Thursday, January 25th 2018, 6:00AM 4 Comments
by Susan Edmunds
The electronic currencies have been in the news over recent months due to the headline-grabbing rise in value of Bitcoin.
It is just one of the many currencies in circulation.
At the end of 2016, a Bitcoin was worth about US$700. Now, it’s just under US$11,000 after a spike up to more than US$19,000.
Many people who are new to investing in any type of asset have been attracted by the price movements in Bitcoin and other cryptocurrencies, and piled into the market looking for quick gains.
University of Auckland associate professor Alex Sims, who is completing a project on the regulation of cryptocurrencies, said some people would be investing money they shouldn’t. Advisers had a role to play to help.
"Other people will not invest when it may be a good thing for them to do... it would diversify their assets, although it should be just a small percentage of their investments. Some wealthy people and organisations are investing in cryptocurrencies and it is hard to justify why the general public should be effectively excluded from such investments. Indeed, not providing advice may back fire."
She said if financial advisers could not offer advice on cryptocurrencies people might put in more money than was prudent - "They hear all the get rich stories, and/or they may keep those cryptocurrencies in risky places and even lose them."
Simon Hassan, of Hassan and Associates, said he fielded “quite a few” queries in the month before the Christmas break. “None that I know of bought.”

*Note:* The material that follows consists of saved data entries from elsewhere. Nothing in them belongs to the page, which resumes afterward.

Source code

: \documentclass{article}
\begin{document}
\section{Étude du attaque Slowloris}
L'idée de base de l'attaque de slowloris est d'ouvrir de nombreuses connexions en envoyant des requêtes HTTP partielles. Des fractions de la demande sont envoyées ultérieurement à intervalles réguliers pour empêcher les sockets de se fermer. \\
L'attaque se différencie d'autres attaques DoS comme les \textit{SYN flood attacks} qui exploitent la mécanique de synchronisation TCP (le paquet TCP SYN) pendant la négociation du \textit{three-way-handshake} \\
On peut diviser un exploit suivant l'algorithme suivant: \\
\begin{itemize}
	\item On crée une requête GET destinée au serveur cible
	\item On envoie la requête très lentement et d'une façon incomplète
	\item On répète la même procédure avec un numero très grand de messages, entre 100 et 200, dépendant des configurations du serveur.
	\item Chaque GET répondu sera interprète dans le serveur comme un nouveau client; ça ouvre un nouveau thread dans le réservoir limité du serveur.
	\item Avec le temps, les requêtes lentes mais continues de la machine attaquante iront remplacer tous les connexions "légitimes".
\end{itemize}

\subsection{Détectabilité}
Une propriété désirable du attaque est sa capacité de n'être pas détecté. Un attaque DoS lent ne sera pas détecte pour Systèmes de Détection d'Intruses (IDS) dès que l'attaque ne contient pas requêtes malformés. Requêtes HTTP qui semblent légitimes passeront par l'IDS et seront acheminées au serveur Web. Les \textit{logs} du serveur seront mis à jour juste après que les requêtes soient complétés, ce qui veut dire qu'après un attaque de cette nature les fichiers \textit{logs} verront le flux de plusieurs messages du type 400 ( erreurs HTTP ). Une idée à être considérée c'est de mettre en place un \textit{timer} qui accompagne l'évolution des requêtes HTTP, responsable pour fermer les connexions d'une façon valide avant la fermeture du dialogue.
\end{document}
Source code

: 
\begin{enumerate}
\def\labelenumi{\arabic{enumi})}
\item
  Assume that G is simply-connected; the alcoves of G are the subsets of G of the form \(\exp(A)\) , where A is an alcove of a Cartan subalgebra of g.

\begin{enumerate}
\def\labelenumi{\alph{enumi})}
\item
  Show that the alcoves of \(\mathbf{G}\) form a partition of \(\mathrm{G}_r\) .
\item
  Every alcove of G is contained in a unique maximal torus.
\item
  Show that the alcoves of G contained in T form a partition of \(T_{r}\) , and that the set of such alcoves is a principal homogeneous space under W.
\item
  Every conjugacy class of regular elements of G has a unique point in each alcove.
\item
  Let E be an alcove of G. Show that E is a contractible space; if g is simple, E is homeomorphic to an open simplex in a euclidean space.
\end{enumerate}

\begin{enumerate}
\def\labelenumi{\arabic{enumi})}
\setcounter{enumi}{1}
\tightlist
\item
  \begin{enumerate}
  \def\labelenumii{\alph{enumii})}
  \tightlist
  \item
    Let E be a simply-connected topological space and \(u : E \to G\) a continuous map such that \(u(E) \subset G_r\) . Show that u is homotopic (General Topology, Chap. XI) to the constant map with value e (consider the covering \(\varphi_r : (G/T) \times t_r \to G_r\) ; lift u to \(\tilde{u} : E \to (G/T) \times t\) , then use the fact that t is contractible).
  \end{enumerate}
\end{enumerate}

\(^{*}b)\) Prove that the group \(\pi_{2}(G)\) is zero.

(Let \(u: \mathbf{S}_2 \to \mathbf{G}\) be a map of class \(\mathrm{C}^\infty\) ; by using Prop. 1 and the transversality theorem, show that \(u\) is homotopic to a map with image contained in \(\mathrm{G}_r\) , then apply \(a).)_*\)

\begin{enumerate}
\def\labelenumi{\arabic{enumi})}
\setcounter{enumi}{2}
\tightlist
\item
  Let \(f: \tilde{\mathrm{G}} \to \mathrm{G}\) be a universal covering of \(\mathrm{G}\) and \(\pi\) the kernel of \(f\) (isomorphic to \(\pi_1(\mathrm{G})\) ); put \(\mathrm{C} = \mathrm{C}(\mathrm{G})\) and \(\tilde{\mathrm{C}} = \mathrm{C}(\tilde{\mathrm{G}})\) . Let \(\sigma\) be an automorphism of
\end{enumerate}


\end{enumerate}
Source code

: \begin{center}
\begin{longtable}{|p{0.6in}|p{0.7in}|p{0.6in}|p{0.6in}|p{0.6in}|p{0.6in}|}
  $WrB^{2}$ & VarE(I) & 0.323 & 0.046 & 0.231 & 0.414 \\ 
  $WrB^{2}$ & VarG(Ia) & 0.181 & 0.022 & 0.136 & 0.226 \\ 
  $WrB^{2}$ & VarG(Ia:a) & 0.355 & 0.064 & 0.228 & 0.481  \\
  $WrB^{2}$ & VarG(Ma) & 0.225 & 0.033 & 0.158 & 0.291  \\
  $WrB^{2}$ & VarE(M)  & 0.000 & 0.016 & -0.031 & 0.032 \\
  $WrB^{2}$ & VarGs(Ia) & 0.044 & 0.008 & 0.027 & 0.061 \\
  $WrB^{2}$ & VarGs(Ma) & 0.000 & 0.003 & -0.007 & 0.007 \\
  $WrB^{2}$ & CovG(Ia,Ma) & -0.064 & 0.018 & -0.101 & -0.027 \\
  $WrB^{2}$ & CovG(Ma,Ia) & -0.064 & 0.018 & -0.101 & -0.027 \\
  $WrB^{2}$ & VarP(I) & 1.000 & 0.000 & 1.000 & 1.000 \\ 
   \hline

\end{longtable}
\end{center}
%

But other advisers said there was little demand yet.
Nigel Tate, of Nigel Tate Financial Planning, said cryptocurrencies were viewed with scepticism by his clients.
“Most of my clients are not at all interested in this and only a few have asked questions directly, I have discussed the structure and they view these as a form of pyramid and see little value for their portfolios given the downside risk.”
Sonnie Bailey, of Fairhaven Wealth, said he had not had a single question about cryptocurrencies from clients. “Which I’m a little surprised about but I think it has something to do with the types of clients I seem to attract.”
Cryptocurrency exchange is not an activity that requires a license but the FMA says those arranging cryptocurrency transactions are operating a value transfer services and have obligations as a broker.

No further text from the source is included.